→ Task details
Give all of the data below again exactly, and drop the images.

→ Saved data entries
____
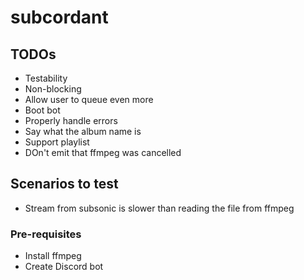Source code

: # subcordant

## TODOs
* Testability
* Non-blocking
* Allow user to queue even more
* Boot bot
* Properly handle errors
* Say what the album name is
* Support playlist
* DOn't emit that ffmpeg was cancelled

## Scenarios to test
* Stream from subsonic is slower than reading the file from ffmpeg

### Pre-requisites
* Install ffmpeg
* Create Discord bot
____
→ Written response
Source code

: # subcordant

## TODOs
* Testability
* Non-blocking
* Allow user to queue even more
* Boot bot
* Properly handle errors
* Say what the album name is
* Support playlist
* DOn't emit that ffmpeg was cancelled

## Scenarios to test
* Stream from subsonic is slower than reading the file from ffmpeg

### Pre-requisites
* Install ffmpeg
* Create Discord bot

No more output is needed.